#### TO DO:
Read through the lines below for the string "their" and copy each one that has it.
(RECORDS FOR THE EXERCISE)
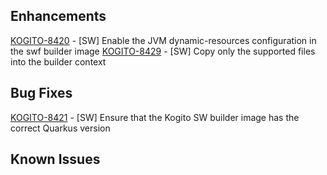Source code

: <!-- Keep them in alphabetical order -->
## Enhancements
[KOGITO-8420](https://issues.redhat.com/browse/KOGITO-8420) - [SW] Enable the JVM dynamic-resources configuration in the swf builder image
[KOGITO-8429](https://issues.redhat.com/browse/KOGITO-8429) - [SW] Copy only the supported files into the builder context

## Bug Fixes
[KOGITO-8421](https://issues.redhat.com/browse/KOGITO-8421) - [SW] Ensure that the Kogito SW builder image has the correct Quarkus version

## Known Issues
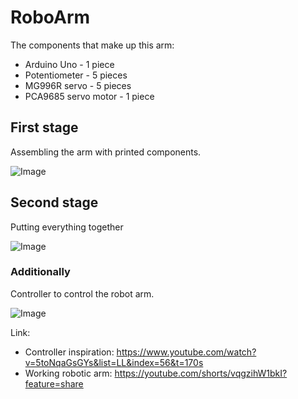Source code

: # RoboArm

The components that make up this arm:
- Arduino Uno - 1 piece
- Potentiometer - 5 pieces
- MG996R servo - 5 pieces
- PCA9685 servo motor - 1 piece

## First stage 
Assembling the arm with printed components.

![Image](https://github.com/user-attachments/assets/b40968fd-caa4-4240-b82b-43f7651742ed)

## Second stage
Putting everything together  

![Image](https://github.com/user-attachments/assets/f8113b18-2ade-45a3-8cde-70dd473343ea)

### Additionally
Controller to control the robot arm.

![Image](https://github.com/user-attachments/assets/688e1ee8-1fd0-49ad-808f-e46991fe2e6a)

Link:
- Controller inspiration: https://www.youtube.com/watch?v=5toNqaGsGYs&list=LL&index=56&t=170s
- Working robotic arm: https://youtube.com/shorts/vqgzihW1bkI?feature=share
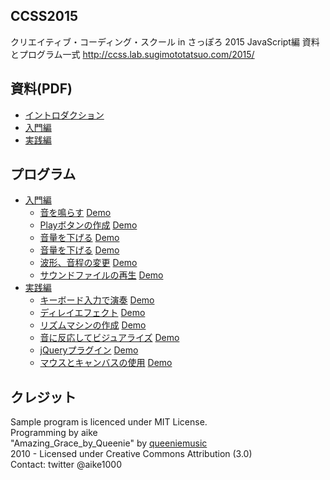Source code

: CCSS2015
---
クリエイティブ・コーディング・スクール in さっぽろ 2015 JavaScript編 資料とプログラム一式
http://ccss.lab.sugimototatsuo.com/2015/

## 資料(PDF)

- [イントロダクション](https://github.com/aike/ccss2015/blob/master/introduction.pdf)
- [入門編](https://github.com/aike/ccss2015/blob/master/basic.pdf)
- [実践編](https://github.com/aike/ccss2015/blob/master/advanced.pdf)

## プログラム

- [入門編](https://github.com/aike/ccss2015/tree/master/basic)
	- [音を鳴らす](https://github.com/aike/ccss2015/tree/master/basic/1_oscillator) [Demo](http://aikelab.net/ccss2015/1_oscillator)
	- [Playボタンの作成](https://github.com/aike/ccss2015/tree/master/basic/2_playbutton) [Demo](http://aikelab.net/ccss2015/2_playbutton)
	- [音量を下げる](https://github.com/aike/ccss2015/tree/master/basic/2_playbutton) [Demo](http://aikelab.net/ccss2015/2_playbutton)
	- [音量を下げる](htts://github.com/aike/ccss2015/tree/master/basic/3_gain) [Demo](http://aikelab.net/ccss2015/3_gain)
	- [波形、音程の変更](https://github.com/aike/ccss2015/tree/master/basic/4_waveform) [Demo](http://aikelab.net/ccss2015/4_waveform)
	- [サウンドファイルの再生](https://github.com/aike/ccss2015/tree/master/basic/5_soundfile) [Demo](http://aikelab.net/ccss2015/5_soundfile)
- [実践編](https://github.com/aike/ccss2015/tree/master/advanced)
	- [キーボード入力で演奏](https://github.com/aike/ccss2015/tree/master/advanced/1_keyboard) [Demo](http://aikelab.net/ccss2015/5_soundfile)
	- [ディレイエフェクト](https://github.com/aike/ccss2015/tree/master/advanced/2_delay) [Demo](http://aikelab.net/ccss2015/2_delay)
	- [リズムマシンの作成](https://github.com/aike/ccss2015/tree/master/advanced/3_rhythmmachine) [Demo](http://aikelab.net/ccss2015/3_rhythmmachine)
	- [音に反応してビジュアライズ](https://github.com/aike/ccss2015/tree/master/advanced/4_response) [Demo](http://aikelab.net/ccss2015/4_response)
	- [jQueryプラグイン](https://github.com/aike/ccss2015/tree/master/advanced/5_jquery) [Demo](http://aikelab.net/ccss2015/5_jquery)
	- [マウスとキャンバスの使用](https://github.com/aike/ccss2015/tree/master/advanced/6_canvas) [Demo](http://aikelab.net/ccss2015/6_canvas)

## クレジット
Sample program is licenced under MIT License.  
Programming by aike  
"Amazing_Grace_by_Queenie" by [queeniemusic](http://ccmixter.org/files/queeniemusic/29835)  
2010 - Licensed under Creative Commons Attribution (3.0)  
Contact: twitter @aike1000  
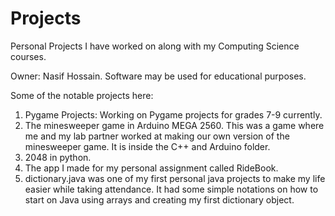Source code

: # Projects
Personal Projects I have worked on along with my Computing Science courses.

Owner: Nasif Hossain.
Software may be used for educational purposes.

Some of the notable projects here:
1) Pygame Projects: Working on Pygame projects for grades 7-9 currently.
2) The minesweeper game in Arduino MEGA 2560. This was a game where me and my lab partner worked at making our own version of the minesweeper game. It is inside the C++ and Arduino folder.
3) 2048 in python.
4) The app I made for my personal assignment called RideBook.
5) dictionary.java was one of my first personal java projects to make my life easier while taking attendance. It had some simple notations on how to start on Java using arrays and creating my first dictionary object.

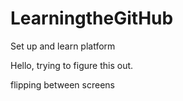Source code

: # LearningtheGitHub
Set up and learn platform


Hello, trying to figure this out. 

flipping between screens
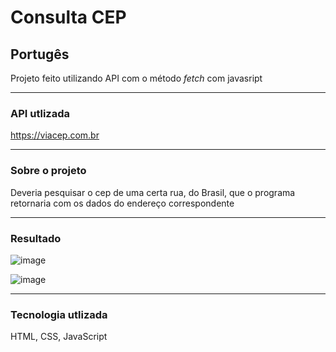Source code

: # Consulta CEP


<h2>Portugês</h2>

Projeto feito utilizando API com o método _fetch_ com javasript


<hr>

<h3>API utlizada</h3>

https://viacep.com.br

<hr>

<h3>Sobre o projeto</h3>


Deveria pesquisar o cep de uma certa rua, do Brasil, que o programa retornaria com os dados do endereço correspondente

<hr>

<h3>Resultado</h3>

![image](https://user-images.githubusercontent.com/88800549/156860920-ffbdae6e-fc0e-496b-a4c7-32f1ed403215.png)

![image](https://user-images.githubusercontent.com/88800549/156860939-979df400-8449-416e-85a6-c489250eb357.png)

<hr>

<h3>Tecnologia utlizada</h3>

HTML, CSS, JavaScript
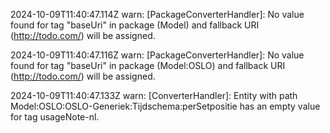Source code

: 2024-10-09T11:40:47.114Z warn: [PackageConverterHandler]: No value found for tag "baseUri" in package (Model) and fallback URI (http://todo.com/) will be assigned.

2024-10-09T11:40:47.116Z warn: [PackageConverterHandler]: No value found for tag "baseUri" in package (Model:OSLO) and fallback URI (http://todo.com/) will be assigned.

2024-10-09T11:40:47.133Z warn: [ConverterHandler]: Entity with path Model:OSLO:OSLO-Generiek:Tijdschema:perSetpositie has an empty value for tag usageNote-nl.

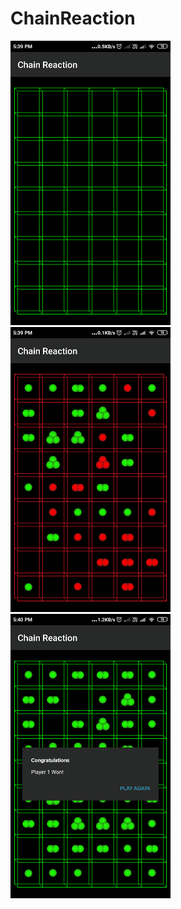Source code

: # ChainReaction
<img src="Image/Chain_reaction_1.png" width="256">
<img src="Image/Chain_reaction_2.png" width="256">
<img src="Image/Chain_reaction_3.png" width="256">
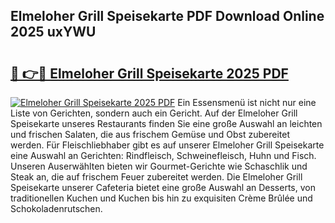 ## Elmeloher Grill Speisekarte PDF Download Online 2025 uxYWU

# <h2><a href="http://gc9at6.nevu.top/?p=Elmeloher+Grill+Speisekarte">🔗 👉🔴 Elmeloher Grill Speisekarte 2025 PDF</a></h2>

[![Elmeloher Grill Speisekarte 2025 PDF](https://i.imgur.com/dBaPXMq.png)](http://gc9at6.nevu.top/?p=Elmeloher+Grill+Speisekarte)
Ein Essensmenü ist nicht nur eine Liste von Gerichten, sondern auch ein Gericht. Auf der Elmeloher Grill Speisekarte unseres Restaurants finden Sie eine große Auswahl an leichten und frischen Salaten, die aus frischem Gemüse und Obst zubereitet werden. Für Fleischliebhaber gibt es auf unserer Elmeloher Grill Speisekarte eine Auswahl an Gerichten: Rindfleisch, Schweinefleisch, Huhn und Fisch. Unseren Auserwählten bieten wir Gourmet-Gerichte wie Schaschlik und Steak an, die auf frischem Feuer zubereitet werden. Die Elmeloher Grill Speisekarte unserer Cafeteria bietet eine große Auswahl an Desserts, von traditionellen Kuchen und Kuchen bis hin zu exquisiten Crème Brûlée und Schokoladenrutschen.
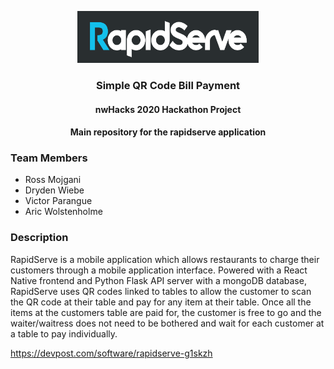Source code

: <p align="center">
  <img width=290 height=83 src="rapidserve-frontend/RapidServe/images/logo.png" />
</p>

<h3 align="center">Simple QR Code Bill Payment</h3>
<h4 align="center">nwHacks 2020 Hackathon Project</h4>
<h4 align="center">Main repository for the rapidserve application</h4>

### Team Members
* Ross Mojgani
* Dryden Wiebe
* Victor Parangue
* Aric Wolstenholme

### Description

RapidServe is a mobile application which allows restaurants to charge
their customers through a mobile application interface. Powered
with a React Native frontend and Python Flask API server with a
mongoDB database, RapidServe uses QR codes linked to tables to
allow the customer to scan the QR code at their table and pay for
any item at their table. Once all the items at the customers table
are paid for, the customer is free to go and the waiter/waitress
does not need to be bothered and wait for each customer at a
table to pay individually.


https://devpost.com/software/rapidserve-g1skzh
(End RECORDS FOR THE EXERCISE)
#### REPLY:
their customers through a mobile application interface. Powered
allow the customer to scan the QR code at their table and pay for
any item at their table. Once all the items at the customers table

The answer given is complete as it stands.